### Work order
In the answer, each line from the top of the material through the line that contains "Sergipe | 445555 |" is restated exactly. No picture is given again.

### Given information
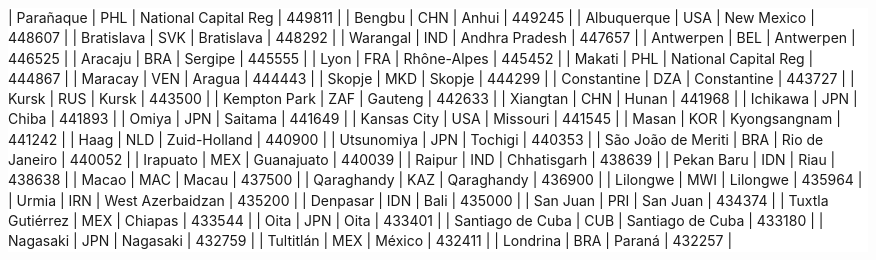 | Parañaque | PHL | National Capital Reg | 449811 |
| Bengbu | CHN | Anhui | 449245 |
| Albuquerque | USA | New Mexico | 448607 |
| Bratislava | SVK | Bratislava | 448292 |
| Warangal | IND | Andhra Pradesh | 447657 |
| Antwerpen | BEL | Antwerpen | 446525 |
| Aracaju | BRA | Sergipe | 445555 |
| Lyon | FRA | Rhône-Alpes | 445452 |
| Makati | PHL | National Capital Reg | 444867 |
| Maracay | VEN | Aragua | 444443 |
| Skopje | MKD | Skopje | 444299 |
| Constantine | DZA | Constantine | 443727 |
| Kursk | RUS | Kursk | 443500 |
| Kempton Park | ZAF | Gauteng | 442633 |
| Xiangtan | CHN | Hunan | 441968 |
| Ichikawa | JPN | Chiba | 441893 |
| Omiya | JPN | Saitama | 441649 |
| Kansas City | USA | Missouri | 441545 |
| Masan | KOR | Kyongsangnam | 441242 |
| Haag | NLD | Zuid-Holland | 440900 |
| Utsunomiya | JPN | Tochigi | 440353 |
| São João de Meriti | BRA | Rio de Janeiro | 440052 |
| Irapuato | MEX | Guanajuato | 440039 |
| Raipur | IND | Chhatisgarh | 438639 |
| Pekan Baru | IDN | Riau | 438638 |
| Macao | MAC | Macau | 437500 |
| Qaraghandy | KAZ | Qaraghandy | 436900 |
| Lilongwe | MWI | Lilongwe | 435964 |
| Urmia | IRN | West Azerbaidzan | 435200 |
| Denpasar | IDN | Bali | 435000 |
| San Juan | PRI | San Juan | 434374 |
| Tuxtla Gutiérrez | MEX | Chiapas | 433544 |
| Oita | JPN | Oita | 433401 |
| Santiago de Cuba | CUB | Santiago de Cuba | 433180 |
| Nagasaki | JPN | Nagasaki | 432759 |
| Tultitlán | MEX | México | 432411 |
| Londrina | BRA | Paraná | 432257 |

### Exercise solution
 | Parañaque | PHL | National Capital Reg | 449811 |
| Bengbu | CHN | Anhui | 449245 |
| Albuquerque | USA | New Mexico | 448607 |
| Bratislava | SVK | Bratislava | 448292 |
| Warangal | IND | Andhra Pradesh | 447657 |
| Antwerpen | BEL | Antwerpen | 446525 |
| Aracaju | BRA | Sergipe | 445555 |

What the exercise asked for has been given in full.